■ About this task ■
Below are records; reproduce exactly the lines from the first through the one containing "## DNS metrics".

Input data below:

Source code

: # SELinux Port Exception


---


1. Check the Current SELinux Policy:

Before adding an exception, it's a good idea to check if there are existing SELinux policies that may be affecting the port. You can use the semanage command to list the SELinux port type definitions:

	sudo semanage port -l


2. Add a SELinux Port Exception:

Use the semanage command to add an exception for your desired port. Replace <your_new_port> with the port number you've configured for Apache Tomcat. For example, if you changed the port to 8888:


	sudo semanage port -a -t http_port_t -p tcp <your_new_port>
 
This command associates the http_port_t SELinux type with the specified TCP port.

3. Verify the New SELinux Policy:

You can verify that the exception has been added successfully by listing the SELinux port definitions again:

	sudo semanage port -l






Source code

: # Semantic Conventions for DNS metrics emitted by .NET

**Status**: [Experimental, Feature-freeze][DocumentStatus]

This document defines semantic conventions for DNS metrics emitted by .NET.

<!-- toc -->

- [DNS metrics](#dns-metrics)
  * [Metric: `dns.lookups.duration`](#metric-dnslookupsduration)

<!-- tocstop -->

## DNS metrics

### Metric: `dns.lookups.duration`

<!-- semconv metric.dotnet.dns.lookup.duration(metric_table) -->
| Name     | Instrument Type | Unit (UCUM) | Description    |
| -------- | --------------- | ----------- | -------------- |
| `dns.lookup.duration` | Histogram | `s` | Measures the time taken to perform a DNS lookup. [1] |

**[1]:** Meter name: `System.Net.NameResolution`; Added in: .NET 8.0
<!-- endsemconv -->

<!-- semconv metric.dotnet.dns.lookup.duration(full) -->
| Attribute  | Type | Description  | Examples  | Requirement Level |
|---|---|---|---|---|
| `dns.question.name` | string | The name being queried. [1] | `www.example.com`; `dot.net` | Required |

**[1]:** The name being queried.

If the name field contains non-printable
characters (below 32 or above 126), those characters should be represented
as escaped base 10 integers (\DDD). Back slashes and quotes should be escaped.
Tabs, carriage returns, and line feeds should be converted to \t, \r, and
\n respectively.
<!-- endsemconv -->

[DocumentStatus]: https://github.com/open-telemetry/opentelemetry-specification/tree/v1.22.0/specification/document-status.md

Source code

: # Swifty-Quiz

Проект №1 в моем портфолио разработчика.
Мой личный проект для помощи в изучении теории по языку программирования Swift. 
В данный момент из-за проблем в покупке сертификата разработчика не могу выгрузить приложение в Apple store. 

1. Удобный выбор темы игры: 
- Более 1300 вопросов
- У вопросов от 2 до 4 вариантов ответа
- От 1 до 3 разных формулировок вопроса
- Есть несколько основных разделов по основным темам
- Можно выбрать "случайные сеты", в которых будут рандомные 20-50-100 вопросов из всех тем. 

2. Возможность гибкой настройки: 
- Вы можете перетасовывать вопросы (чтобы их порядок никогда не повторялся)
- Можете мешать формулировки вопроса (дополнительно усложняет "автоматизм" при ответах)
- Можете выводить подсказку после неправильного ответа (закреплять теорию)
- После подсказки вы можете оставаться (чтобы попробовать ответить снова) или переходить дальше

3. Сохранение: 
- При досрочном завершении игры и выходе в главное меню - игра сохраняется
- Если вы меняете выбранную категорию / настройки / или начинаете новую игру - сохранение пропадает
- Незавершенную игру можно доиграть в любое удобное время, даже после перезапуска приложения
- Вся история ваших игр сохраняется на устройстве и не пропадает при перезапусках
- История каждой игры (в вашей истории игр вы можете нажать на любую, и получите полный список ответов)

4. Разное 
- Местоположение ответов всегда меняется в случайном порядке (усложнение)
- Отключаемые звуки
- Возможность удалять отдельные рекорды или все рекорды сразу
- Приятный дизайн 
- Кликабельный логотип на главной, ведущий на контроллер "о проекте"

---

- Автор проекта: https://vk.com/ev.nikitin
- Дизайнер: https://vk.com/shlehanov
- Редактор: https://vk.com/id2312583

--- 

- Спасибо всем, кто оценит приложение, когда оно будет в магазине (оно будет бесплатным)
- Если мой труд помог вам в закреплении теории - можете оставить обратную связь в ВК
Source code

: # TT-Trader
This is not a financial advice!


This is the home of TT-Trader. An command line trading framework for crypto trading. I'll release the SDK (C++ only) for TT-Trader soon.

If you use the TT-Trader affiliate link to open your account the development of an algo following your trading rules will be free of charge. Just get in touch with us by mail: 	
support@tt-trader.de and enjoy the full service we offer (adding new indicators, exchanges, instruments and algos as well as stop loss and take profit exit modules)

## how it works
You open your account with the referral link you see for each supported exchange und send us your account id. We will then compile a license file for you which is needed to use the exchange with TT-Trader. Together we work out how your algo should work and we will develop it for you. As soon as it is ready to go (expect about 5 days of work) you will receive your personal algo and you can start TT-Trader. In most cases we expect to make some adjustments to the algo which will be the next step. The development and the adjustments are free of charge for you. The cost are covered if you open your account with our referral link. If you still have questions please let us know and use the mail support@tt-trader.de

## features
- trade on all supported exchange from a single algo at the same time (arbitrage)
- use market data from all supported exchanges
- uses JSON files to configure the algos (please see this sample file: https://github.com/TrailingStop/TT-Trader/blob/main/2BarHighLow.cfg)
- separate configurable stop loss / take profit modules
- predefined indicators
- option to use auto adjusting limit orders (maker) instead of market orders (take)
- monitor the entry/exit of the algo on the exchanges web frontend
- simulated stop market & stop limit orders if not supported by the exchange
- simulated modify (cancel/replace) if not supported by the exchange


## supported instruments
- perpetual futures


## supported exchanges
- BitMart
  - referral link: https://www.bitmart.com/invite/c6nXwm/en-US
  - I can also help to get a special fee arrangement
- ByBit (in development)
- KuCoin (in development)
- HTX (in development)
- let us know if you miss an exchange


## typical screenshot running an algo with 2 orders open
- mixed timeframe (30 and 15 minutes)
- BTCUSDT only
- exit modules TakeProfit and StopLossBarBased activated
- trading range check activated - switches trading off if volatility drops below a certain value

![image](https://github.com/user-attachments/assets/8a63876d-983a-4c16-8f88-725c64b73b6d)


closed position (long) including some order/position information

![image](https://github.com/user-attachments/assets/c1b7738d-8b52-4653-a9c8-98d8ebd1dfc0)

End of Input data.

■ Result for this task ■
Source code

: # SELinux Port Exception


---


1. Check the Current SELinux Policy:

Before adding an exception, it's a good idea to check if there are existing SELinux policies that may be affecting the port. You can use the semanage command to list the SELinux port type definitions:

	sudo semanage port -l


2. Add a SELinux Port Exception:

Use the semanage command to add an exception for your desired port. Replace <your_new_port> with the port number you've configured for Apache Tomcat. For example, if you changed the port to 8888:


	sudo semanage port -a -t http_port_t -p tcp <your_new_port>
 
This command associates the http_port_t SELinux type with the specified TCP port.

3. Verify the New SELinux Policy:

You can verify that the exception has been added successfully by listing the SELinux port definitions again:

	sudo semanage port -l






Source code

: # Semantic Conventions for DNS metrics emitted by .NET

**Status**: [Experimental, Feature-freeze][DocumentStatus]

This document defines semantic conventions for DNS metrics emitted by .NET.

<!-- toc -->

- [DNS metrics](#dns-metrics)
  * [Metric: `dns.lookups.duration`](#metric-dnslookupsduration)

<!-- tocstop -->

## DNS metrics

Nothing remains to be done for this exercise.